I recently received an inquiry from a researcher in the Netherlands , Morly Frishman, who was trying to track down the origin of a purported projection that by 2020 one in four Europeans would be Muslim. I quote part of the note with his permission:
This is what my question concerns. As you may know, one of the issues taken by the Dutch politician Geert Wilders is the present and future of Muslims in Europe (or, as he puts it, the "Islamization of Europe"). In this context, Wilders quotes a 'study by the University of San Diego', according to which "a staggering 25 percent of the population in Europe will be Muslim just 12 years from now." Wilders does not provide more information regarding this study, which makes it difficult to trace. Other sources seem to refer to the same study, attributing it to a 'Jan Wax' (see e.g. http://www.mediareviewnet.com/index2.php?option=com_content&do_pdf=1&id=302; or otherwise, see
Since the San Diego State University International Population Center, which I direct, has produced various estimates of the Muslim population in the world that have been published by US News and World Report as well as CNN, it is certainly possible that someone associated my name with Muslim population figures. However, I have never suggested, and I have never seen anyone else in academics suggest, that Muslims could account for 25 percent of Europe's population by 2020. Our estimates suggest that as of 2009 (the most recent date for which we have data), the 18 million Muslims living in the European Union account for about 5 percent of the total population. Even if we include Russia and Turkey in our definition of Europe, Muslims account for only 18 percent of the population and it is impossible to imagine that the figure could rise to 25 percent by 2020.
My own Google searches suggest that the origin of the misinformation might have been an article published in 2006 by Peter Jenkins at Penn State University ("Demographics, Religion, and the Future of Europe," Orbis , 50(3):519-539, Summer 2006), in which he disputes Bernard Lewis's suggestion that Europe could have a Muslim majority by 2100 by arguing instead that
A Muslim population of around 25 percent by 2100 is more probable—a historically striking statistic, with enormous political implications, but nothing like a majority.(p. 533)
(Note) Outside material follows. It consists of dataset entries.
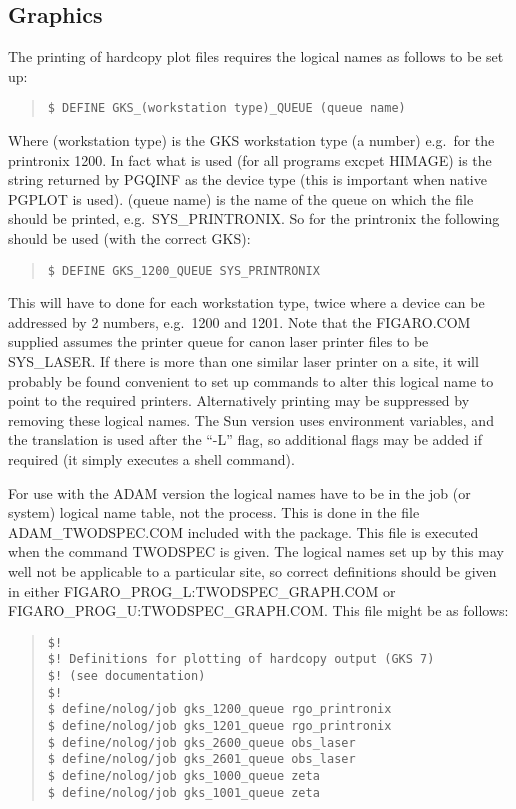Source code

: \subsection{Graphics}

The printing of hardcopy plot files requires the logical names as
follows to be set up:
\begin{quote}\begin{verbatim}
$ DEFINE GKS_(workstation type)_QUEUE (queue name)
\end{verbatim}\end{quote}
 Where (workstation type) is the GKS workstation type (a number) e.g.\
for the printronix 1200.
In fact what is used (for all programs excpet HIMAGE) is the string
returned by PGQINF as the device type (this is important when native
PGPLOT is used).
(queue name) is the name of the queue on which the file should be
printed, e.g.\
SYS\_PRINTRONIX. So for the printronix the following should be used
(with the correct GKS):
\begin{quote}\begin{verbatim}
$ DEFINE GKS_1200_QUEUE SYS_PRINTRONIX
\end{verbatim}\end{quote}
 This will have to done for each workstation type, twice where a device
can be addressed by 2 numbers, e.g.\ 1200 and 1201.
Note that the FIGARO.COM supplied assumes the printer queue for canon
laser printer files to be SYS\_LASER.
If there is more than one similar laser printer on a site, it will
probably be found convenient to set up commands to alter this logical
name to point to the required printers.
Alternatively printing may be suppressed by removing these logical
names.
The Sun version uses environment variables, and the translation is used
after the ``-L'' flag, so additional flags may be added if required (it
simply executes a shell command).

For use with the ADAM version the logical names have to be in the job
(or system) logical name table, not the process.
This is done in the file ADAM\_TWODSPEC.COM included with the package.
This file is executed when the command TWODSPEC is given.
The logical names set up by this may well not be applicable to a
particular site, so correct definitions should be given in either
FIGARO\_PROG\_L:TWODSPEC\_GRAPH.COM or
FIGARO\_PROG\_U:TWODSPEC\_GRAPH.COM.
This file might be as follows:
\begin{quote}\begin{verbatim}
$!
$! Definitions for plotting of hardcopy output (GKS 7)
$! (see documentation)
$!
$ define/nolog/job gks_1200_queue rgo_printronix
$ define/nolog/job gks_1201_queue rgo_printronix
$ define/nolog/job gks_2600_queue obs_laser
$ define/nolog/job gks_2601_queue obs_laser
$ define/nolog/job gks_1000_queue zeta
$ define/nolog/job gks_1001_queue zeta
\end{verbatim}\end{quote}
Even this comment, though, does not make a projection for the year 2020, but rather a date 80 years beyond that--2100. I do mention in my text that an estimated one in four humans globally is Muslim, but that is a far cry from suggesting that by 2020 one in four Europeans will be Muslim.
This whole case of misinformation is a reminder that there is an enormous amount of information on the internet, but we must all be very careful about "reliable sources," as the founder of Wikipedia keeps saying.